One of my vices is sports talk radio. It’s bombastic, annoying, and, oddly, entertaining.
It’s also relatively new—at least as it relates to the history of radio.
The first all-sports talk radio station launched in 1987 in New York. The second was in Philadelphia.
Yesterday, the best I’ve ever heard do it—Angelo Cataldi—retired.
For 33 years, Cataldi yelled about the Philadelphia Eagles, invited others to do the same, and probably became the best personification there is of the Philadelphia nickname “Negadelphia.”
It was no secret that he was a caricature of the people, not really the voice of them, so that he could keep our attention. Everything was done to the extreme.

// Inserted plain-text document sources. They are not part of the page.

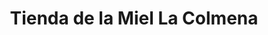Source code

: ---
title: "Tienda de la Miel La Colmena"
url: /habana-vieja/tienda-de-la-miel-la-colmena/
shop: colmenar
---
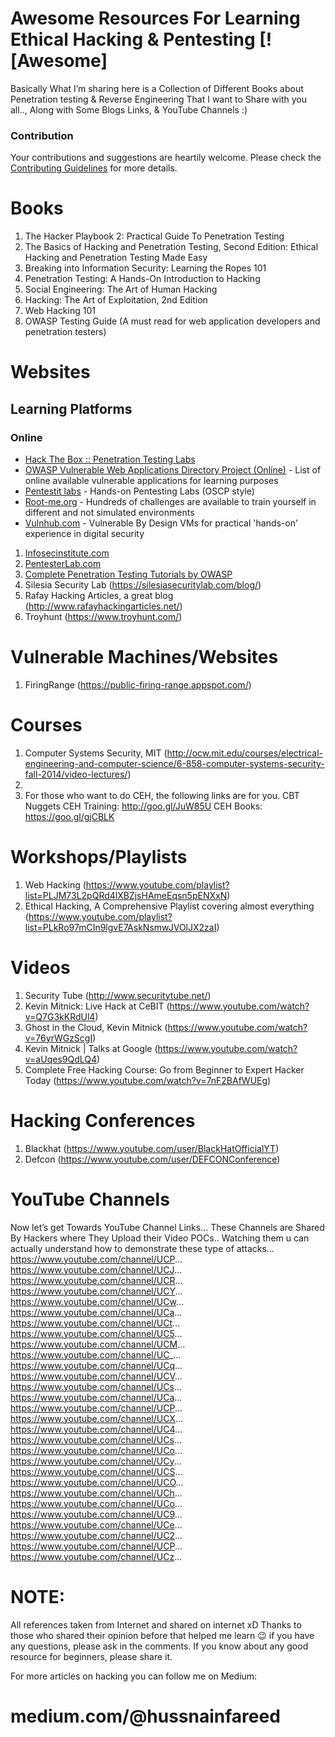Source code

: 

# Awesome Resources For Learning Ethical Hacking & Pentesting [![Awesome]
Basically What I’m sharing here is a Collection of Different Books about Penetration testing & Reverse Engineering That I want to Share with you all.., Along with Some Blogs Links, & YouTube Channels  :) 

### Contribution
Your contributions and suggestions are heartily welcome. Please check the [Contributing Guidelines](.github/CONTRIBUTING.md) for more details.

# Books

1.	The Hacker Playbook 2: Practical Guide To Penetration Testing
2.	The Basics of Hacking and Penetration Testing, Second Edition: Ethical Hacking and Penetration Testing Made Easy
3.	Breaking into Information Security: Learning the Ropes 101
4.	Penetration Testing: A Hands-On Introduction to Hacking
5.	Social Engineering: The Art of Human Hacking
6.	Hacking: The Art of Exploitation, 2nd Edition
7.	Web Hacking 101
8.	OWASP Testing Guide (A must read for web application developers and penetration testers)

# Websites

## Learning Platforms

### Online
* [Hack The Box :: Penetration Testing Labs](https://www.hackthebox.eu)
* [OWASP Vulnerable Web Applications Directory Project (Online)](https://www.owasp.org/index.php/OWASP_Vulnerable_Web_Applications_Directory_Project#tab=On-Line_apps) - List of online available vulnerable applications for learning purposes
* [Pentestit labs](https://lab.pentestit.ru) - Hands-on Pentesting Labs (OSCP style)
* [Root-me.org](https://www.root-me.org) - Hundreds of challenges are available to train yourself in different and not simulated environments
* [Vulnhub.com](https://www.vulnhub.com) - Vulnerable By Design VMs for practical 'hands-on' experience in digital security

1.	[Infosecinstitute.com](http://resources.infosecinstitute.com/)
2.	[PentesterLab.com](https://pentesterlab.com/)
3.	[Complete Penetration Testing Tutorials by OWASP](https://www.owasp.org/index.php/Web_Application_Penetration_Testing)
4.	Silesia Security Lab (https://silesiasecuritylab.com/blog/)
5.	Rafay Hacking Articles, a great blog (http://www.rafayhackingarticles.net/)
6.	Troyhunt (https://www.troyhunt.com/)

# Vulnerable Machines/Websites

1.	FiringRange (https://public-firing-range.appspot.com/)



# Courses

1.	Computer Systems Security, MIT (http://ocw.mit.edu/courses/electrical-engineering-and-computer-science/6-858-computer-systems-security-fall-2014/video-lectures/)
2.	
3.	For those who want to do CEH, the following links are for you.
CBT Nuggets CEH Training: http://goo.gl/JuW85U
CEH Books: https://goo.gl/gjCBLK

# Workshops/Playlists

1.	Web Hacking (https://www.youtube.com/playlist?list=PLJM73L2pQRd4lXBZjsHAmeEqsn5pENXxN)
2.	Ethical Hacking, A Comprehensive Playlist covering almost everything (https://www.youtube.com/playlist?list=PLkRo97mCIn9lgvE7AskNsmwJVOlJX2zaI)

# Videos

1.	Security Tube (http://www.securitytube.net/)
2.	Kevin Mitnick: Live Hack at CeBIT (https://www.youtube.com/watch?v=Q7G3kKRdUl4)
3.	Ghost in the Cloud, Kevin Mitnick (https://www.youtube.com/watch?v=76yrWGzScgI)
4.	Kevin Mitnick | Talks at Google (https://www.youtube.com/watch?v=aUqes9QdLQ4)
5.	Complete Free Hacking Course: Go from Beginner to Expert Hacker Today (https://www.youtube.com/watch?v=7nF2BAfWUEg)

# Hacking Conferences

1.	Blackhat (https://www.youtube.com/user/BlackHatOfficialYT)
2.	Defcon (https://www.youtube.com/user/DEFCONConference)

# YouTube Channels

Now let’s get Towards YouTube Channel Links... These Channels are Shared By Hackers where They Upload their Video POCs.. Watching them u can actually understand how to demonstrate these type of attacks...
https://www.youtube.com/channel/UCP...
https://www.youtube.com/channel/UCJ...
https://www.youtube.com/channel/UCR...
https://www.youtube.com/channel/UCY...
https://www.youtube.com/channel/UCw...
https://www.youtube.com/channel/UCa...
https://www.youtube.com/channel/UCt...
https://www.youtube.com/channel/UC5...
https://www.youtube.com/channel/UCM...
https://www.youtube.com/channel/UC_...
https://www.youtube.com/channel/UCq...
https://www.youtube.com/channel/UCV...
https://www.youtube.com/channel/UCs...
https://www.youtube.com/channel/UCa...
https://www.youtube.com/channel/UCP...
https://www.youtube.com/channel/UCX...
https://www.youtube.com/channel/UC4...
https://www.youtube.com/channel/UCs...
https://www.youtube.com/channel/UCo...
https://www.youtube.com/channel/UCy...
https://www.youtube.com/channel/UCS...
https://www.youtube.com/channel/UCO...
https://www.youtube.com/channel/UCh...
https://www.youtube.com/channel/UCo...
https://www.youtube.com/channel/UC9...
https://www.youtube.com/channel/UCe...
https://www.youtube.com/channel/UC2...
https://www.youtube.com/channel/UCP...
https://www.youtube.com/channel/UCz...


# NOTE:
All references taken from Internet and shared on internet xD Thanks to those who shared their opinion before that helped me learn 😉
if you have any questions, please ask in the comments. If you know about any good resource for beginners, please share it.

For more articles on hacking you can follow me on Medium: 
# medium.com/@hussnainfareed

He talked about that on his last show yesterdays:
“You may notice I have not named one sports hero. You know why? Here’s the real secret of how we succeeded... They were never integral to the success of WIP. How they felt about us never mattered. All that mattered was you. If you liked what you were hearing, you would keep listening, we would stay in business, we would grow an audience. The only people that mattered were the people listening and calling into our show.”
Simple, perhaps oversimplified. But we often overcomplicate things and we often lose sight of who our customer is as we think about ways to get more of them.
Cataldi, really, is nothing more than a startup story, just a different version of it. He figured out who the most important people were to his success—the listeners, not the subject matter, not the advertisers—and he focused on them.
A familiar lesson, sure, but a good one.